Número 1. Transportaba el agua utilizada en los juramentos de los dioses
La misión más extraordinaria atribuida a Iris aparece en la Teogonía de Hesíodo. Cuando surgía una disputa entre los dioses y era necesario realizar un juramento solemne, Zeus enviaba a Iris a buscar agua de la Estigia.
La diosa debía traer aquella agua temible en un recipiente de oro. Jurar falsamente por la Estigia tenía consecuencias incluso para un inmortal: Hesíodo describe un año privado de aliento y de alimentos divinos como el néctar y la ambrosía, seguido de años de exclusión de las reuniones de los dioses.
Esto convierte a Iris en algo más que una mensajera veloz.
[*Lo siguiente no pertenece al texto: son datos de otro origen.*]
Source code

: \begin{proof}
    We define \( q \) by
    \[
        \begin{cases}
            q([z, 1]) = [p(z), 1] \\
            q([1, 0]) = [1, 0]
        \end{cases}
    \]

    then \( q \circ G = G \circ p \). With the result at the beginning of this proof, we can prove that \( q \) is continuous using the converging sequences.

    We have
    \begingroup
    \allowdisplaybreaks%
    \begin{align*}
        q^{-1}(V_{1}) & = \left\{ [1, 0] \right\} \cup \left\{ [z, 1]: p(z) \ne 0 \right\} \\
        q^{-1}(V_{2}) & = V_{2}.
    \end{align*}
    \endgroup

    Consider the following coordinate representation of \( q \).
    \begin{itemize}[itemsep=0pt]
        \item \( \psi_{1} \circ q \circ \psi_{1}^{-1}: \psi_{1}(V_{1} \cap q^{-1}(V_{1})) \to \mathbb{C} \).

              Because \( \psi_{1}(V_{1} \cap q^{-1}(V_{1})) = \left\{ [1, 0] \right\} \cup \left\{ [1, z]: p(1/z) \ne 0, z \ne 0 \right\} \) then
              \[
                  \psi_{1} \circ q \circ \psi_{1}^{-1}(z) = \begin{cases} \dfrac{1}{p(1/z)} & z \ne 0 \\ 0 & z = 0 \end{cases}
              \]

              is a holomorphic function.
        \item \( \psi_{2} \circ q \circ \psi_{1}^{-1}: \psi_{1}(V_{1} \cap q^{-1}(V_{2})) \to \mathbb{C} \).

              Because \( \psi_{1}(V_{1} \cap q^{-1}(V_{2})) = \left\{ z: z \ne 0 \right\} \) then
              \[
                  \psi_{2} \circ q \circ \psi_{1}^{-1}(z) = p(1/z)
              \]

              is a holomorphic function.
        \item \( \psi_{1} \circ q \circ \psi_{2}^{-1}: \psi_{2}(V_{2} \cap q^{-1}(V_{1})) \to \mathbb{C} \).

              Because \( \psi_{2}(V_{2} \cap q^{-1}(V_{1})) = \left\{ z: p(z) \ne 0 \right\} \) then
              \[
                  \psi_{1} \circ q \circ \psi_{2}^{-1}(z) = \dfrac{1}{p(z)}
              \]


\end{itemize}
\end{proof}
Era la intermediaria encargada de obtener la sustancia que garantizaba algunos de los compromisos más serios de todo el orden divino griego.
Preguntas frecuentes sobre Iris
¿Iris era una de las doce diosas del Olimpo?
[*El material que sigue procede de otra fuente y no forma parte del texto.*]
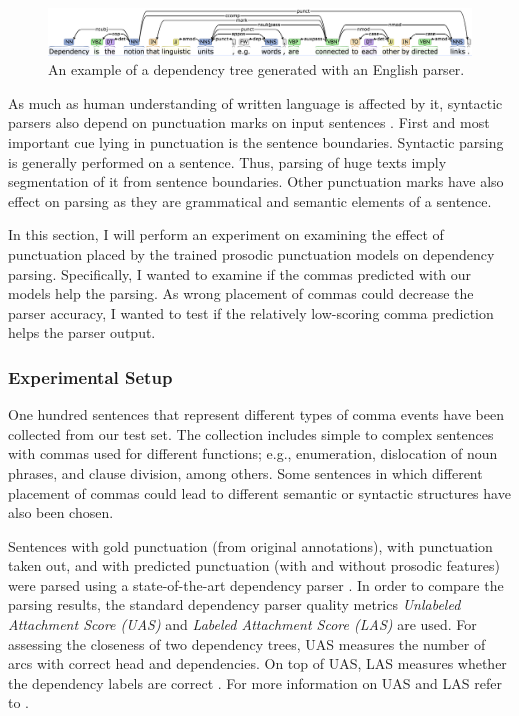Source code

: \begin{figure}[h]
\centering\includegraphics[width=\linewidth]{img/dependency_tree.png}
\caption{An example of a dependency tree generated with an English parser\protect\footnotemark.}
\label{punkProse:figure:parsing}
\end{figure}


As much as human understanding of written language is affected by it, syntactic parsers also depend on punctuation marks on input sentences \citep{Jones:1994:ERP:991886.991960}. First and most important cue lying in punctuation is the sentence boundaries. Syntactic parsing is generally performed on a sentence. Thus, parsing of huge texts imply segmentation of it from sentence boundaries. Other punctuation marks have also effect on parsing as they are grammatical and semantic elements of a sentence. 

In this section, I will perform an experiment on examining the effect of punctuation placed by the trained prosodic punctuation models on dependency parsing. Specifically, I wanted to examine if the commas predicted with our models help the parsing. As wrong placement of commas could decrease the parser accuracy, I wanted to test if the relatively low-scoring comma prediction helps the parser output. 

\subsubsection*{Experimental Setup}

One hundred sentences that represent different types of comma events have been collected from our test set. The collection includes simple to complex sentences with commas used for different functions; e.g., enumeration, dislocation of noun phrases, and clause division, among others. Some sentences in which different placement of commas could lead to different semantic or syntactic structures have also been chosen. 

Sentences with gold punctuation (from original annotations), with punctuation taken out, and with predicted punctuation (with and without prosodic features) were parsed using a state-of-the-art dependency parser \citep{Bohnet:2012:BBW:2380816.2380828,
Bohnet:2012:TSJ:2390948.2391114}. In order to compare the parsing results, the standard dependency parser quality metrics \textit{Unlabeled Attachment Score (UAS)}  and \textit{Labeled Attachment Score (LAS)} are used. For assessing the closeness of two dependency trees, UAS measures the number of arcs with correct head and dependencies. On top of UAS, LAS measures whether the dependency labels are correct \citep{Buchholz:2006:CST:1596276.1596305}. For more information on UAS and LAS refer to \cite{Nivre2017UniversalDE, green:dependency}.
No. Iris estaba estrechamente relacionada con los dioses olímpicos y actuaba a su servicio, pero no formaba parte del grupo tradicional de los doce olímpicos. Su genealogía la vinculaba con divinidades marinas y oceánicas.
¿Iris y Hermes eran la misma divinidad?
No. Ambos podían funcionar como mensajeros divinos, pero eran personajes independientes, con genealogías y atributos propios. Iris estaba especialmente vinculada al arcoíris y aparece repetidamente desempeñando misiones en la Ilíada, mientras que Hermes desarrolló muchas otras funciones relacionadas con viajeros, comercio, fronteras y conducción de las almas.
¿Iris aparece en la Odisea?
Iris no desempeña un papel en la Odisea comparable al que tiene en la Ilíada. En el segundo poema homérico, Hermes ocupa varias de las grandes misiones de mensajería divina, como el viaje hasta la isla de Calipso para comunicar la voluntad de Zeus.